== What to produce ==
Across the listing below, how many lines contain the string "proper"? Only the number is needed.

"""

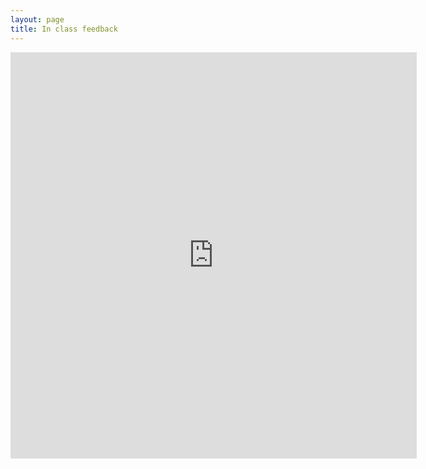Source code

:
 ```yaml
---
layout: page
title: In class feedback
---
```


<script src="https://www.{{ site.feedbackurl }}/web.js?height=250&results_count_format=percent"></script>
<iframe src="https://docs.google.com/forms/d/e/1FAIpQLScpJ92p-5S--2ro-2ExL1lSGFTPUl_adtxUabTjUVUt-ExLhw/viewform?embedded=true" width="650" height="650" frameborder="0" marginheight="0" marginwidth="0">Loading…</iframe>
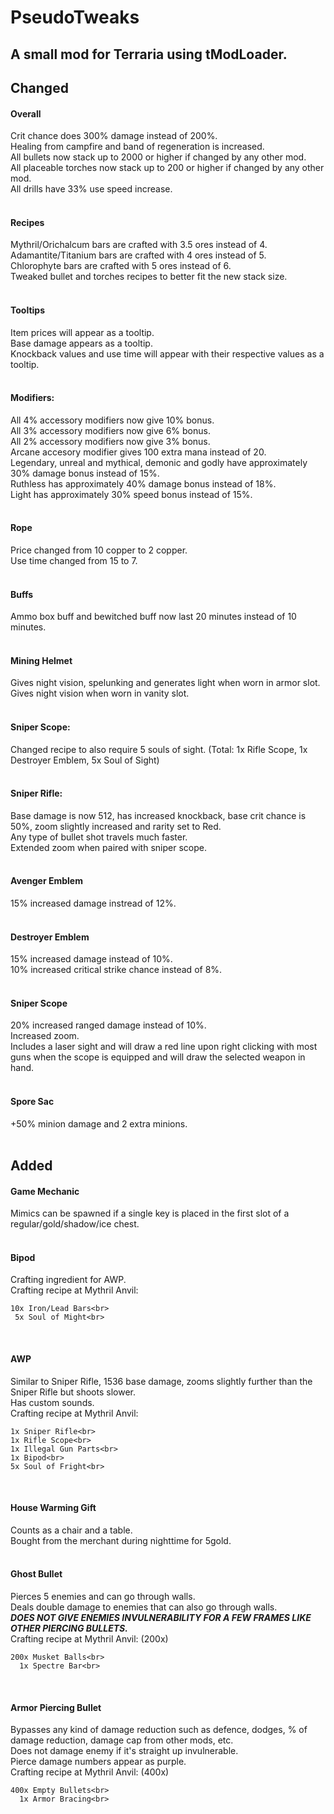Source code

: # PseudoTweaks<br>
## A small mod for Terraria using tModLoader.<br>

## Changed<br>

#### Overall<br>
Crit chance does 300% damage instead of 200%.<br>
Healing from campfire and band of regeneration is increased.<br>
All bullets now stack up to 2000 or higher if changed by any other mod.<br>
All placeable torches now stack up to 200 or higher if changed by any other mod.<br>
All drills have 33% use speed increase.<br>
<br>

#### Recipes<br>
Mythril/Orichalcum bars are crafted with 3.5 ores instead of 4.<br>
Adamantite/Titanium bars are crafted with 4 ores instead of 5.<br>
Chlorophyte bars are crafted with 5 ores instead of 6.<br>
Tweaked bullet and torches recipes to better fit the new stack size.<br>
<br>

#### Tooltips<br>
Item prices will appear as a tooltip.<br>
Base damage appears as a tooltip.<br>
Knockback values and use time will appear with their respective values as a tooltip.<br>
<br>

#### Modifiers:<br>
All 4% accessory modifiers now give 10% bonus.<br>
All 3% accessory modifiers now give 6% bonus.<br>
All 2% accessory modifiers now give 3% bonus.<br>
Arcane accesory modifier gives 100 extra mana instead of 20.<br>
Legendary, unreal and mythical, demonic and godly have approximately 30% damage bonus instead of 15%.<br>
Ruthless has approximately 40% damage bonus instead of 18%.<br>
Light has approximately 30% speed bonus instead of 15%.<br>
<br>

#### Rope<br>
Price changed from 10 copper to 2 copper.<br>
Use time changed from 15 to 7.<br>
<br>

#### Buffs<br>
Ammo box buff and bewitched buff now last 20 minutes instead of 10 minutes.<br>
<br>

#### Mining Helmet<br>
Gives night vision, spelunking and generates light when worn in armor slot.<br>
Gives night vision when worn in vanity slot.<br>
<br>

#### Sniper Scope:<br>
Changed recipe to also require 5 souls of sight. (Total: 1x Rifle Scope, 1x Destroyer Emblem, 5x Soul of Sight)<br>
<br>

#### Sniper Rifle:
Base damage is now 512, has increased knockback, base crit chance is 50%, zoom slightly increased and rarity set to Red.<br>
Any type of bullet shot travels much faster.<br>
Extended zoom when paired with sniper scope.<br>
<br>

#### Avenger Emblem<br>
15% increased damage instread of 12%.<br>
<br>

#### Destroyer Emblem<br>
15% increased damage instead of 10%.<br>
10% increased critical strike chance instead of 8%.<br>
<br>

#### Sniper Scope<br>
20% increased ranged damage instead of 10%.<br>
Increased zoom.<br>
Includes a laser sight and will draw a red line upon right clicking with most guns when the scope is equipped and will draw the selected weapon in hand.<br>
<br>

#### Spore Sac<br>
+50% minion damage and 2 extra minions.<br>
<br>

## Added<br>

#### Game Mechanic<br>
Mimics can be spawned if a single key is placed in the first slot of a regular/gold/shadow/ice chest.<br>
<br>

#### Bipod<br>
Crafting ingredient for AWP.<br>
Crafting recipe at Mythril Anvil:<br>
```
10x Iron/Lead Bars<br>
 5x Soul of Might<br>
```
<br>

#### AWP<br>
Similar to Sniper Rifle, 1536 base damage, zooms slightly further than the Sniper Rifle but shoots slower.<br>
Has custom sounds.<br>
Crafting recipe at Mythril Anvil:<br>
```
1x Sniper Rifle<br>
1x Rifle Scope<br>
1x Illegal Gun Parts<br>
1x Bipod<br>
5x Soul of Fright<br>
```
<br>

#### House Warming Gift<br>
Counts as a chair and a table.<br>
Bought from the merchant during nighttime for 5gold.<br>
<br>

#### Ghost Bullet<br>
Pierces 5 enemies and can go through walls.<br>
Deals double damage to enemies that can also go through walls.<br>
**_DOES NOT GIVE ENEMIES INVULNERABILITY FOR A FEW FRAMES LIKE OTHER PIERCING BULLETS._**<br>
Crafting recipe at Mythril Anvil: (200x)<br>
```
200x Musket Balls<br>
  1x Spectre Bar<br>
```
<br>

#### Armor Piercing Bullet
Bypasses any kind of damage reduction such as defence, dodges, % of damage reduction, damage cap from other mods, etc.<br>
Does not damage enemy if it's straight up invulnerable.<br>
Pierce damage numbers appear as purple.<br>
Crafting recipe at Mythril Anvil: (400x)<br>
```
400x Empty Bullets<br>
  1x Armor Bracing<br>
```
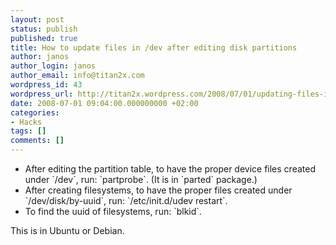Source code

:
 ```yaml
---
layout: post
status: publish
published: true
title: How to update files in /dev after editing disk partitions
author: janos
author_login: janos
author_email: info@titan2x.com
wordpress_id: 43
wordpress_url: http://titan2x.wordpress.com/2008/07/01/updating-files-in-dev-after-partition-manipulations/
date: 2008-07-01 09:04:00.000000000 +02:00
categories:
- Hacks
tags: []
comments: []
---
```

<ul>
	<li>After editing the partition table, to have the proper device files created under `/dev`, run: `partprobe`. (It is in `parted` package.)</li>
	<li>After creating filesystems, to have the proper files created under `/dev/disk/by-uuid`, run: `/etc/init.d/udev restart`.</li>
	<li>To find the uuid of filesystems, run: `blkid`.</li>
</ul>
This is in Ubuntu or Debian.
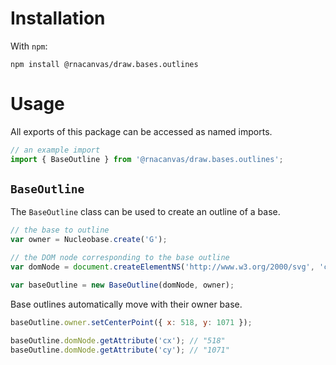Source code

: # Installation

With `npm`:

```
npm install @rnacanvas/draw.bases.outlines
```

# Usage

All exports of this package can be accessed as named imports.

```javascript
// an example import
import { BaseOutline } from '@rnacanvas/draw.bases.outlines';
```

## `BaseOutline`

The `BaseOutline` class can be used to create an outline of a base.

```javascript
// the base to outline
var owner = Nucleobase.create('G');

// the DOM node corresponding to the base outline
var domNode = document.createElementNS('http://www.w3.org/2000/svg', 'circle');

var baseOutline = new BaseOutline(domNode, owner);
```

Base outlines automatically move with their owner base.

```javascript
baseOutline.owner.setCenterPoint({ x: 518, y: 1071 });

baseOutline.domNode.getAttribute('cx'); // "518"
baseOutline.domNode.getAttribute('cy'); // "1071"
```
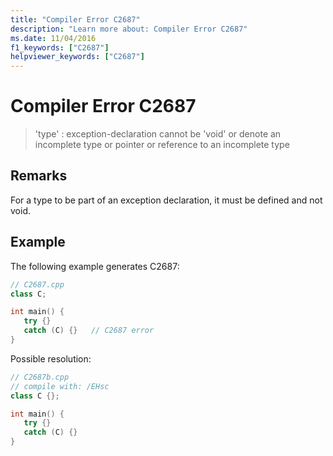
 ```yaml
---
title: "Compiler Error C2687"
description: "Learn more about: Compiler Error C2687"
ms.date: 11/04/2016
f1_keywords: ["C2687"]
helpviewer_keywords: ["C2687"]
---
```

# Compiler Error C2687

> 'type' : exception-declaration cannot be 'void' or denote an incomplete type or pointer or reference to an incomplete type

## Remarks

For a type to be part of an exception declaration, it must be defined and not void.

## Example

The following example generates C2687:

```cpp
// C2687.cpp
class C;

int main() {
   try {}
   catch (C) {}   // C2687 error
}
```

Possible resolution:

```cpp
// C2687b.cpp
// compile with: /EHsc
class C {};

int main() {
   try {}
   catch (C) {}
}
```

"""

== Response area ==
2